[AIM OF THE TASK]: Scan the data that follows and count the lines with the string "ohne"; answer with the count alone.

[LISTED ENTRIES]:

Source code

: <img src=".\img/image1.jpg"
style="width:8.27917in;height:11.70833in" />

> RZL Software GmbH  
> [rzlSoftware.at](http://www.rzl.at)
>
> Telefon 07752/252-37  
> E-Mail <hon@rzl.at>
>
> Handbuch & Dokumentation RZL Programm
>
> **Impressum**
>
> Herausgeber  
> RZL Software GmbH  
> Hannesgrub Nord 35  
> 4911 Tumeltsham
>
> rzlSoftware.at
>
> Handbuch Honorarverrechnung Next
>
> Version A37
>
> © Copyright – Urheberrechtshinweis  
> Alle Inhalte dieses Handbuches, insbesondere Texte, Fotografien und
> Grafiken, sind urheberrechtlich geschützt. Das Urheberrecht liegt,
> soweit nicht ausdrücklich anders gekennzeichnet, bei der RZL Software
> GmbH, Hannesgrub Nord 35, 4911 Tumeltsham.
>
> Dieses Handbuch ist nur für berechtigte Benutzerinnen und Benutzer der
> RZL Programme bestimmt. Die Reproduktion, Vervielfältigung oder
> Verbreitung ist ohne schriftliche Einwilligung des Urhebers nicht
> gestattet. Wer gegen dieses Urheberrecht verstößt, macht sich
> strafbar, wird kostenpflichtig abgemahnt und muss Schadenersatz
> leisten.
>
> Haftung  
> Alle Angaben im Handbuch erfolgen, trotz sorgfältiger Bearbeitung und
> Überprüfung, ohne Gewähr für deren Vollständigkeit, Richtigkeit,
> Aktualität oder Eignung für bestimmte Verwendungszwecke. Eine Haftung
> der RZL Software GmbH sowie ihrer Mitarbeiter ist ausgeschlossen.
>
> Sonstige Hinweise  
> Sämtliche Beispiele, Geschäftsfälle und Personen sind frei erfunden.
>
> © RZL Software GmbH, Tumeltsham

[YOUR RESPONSE]: 2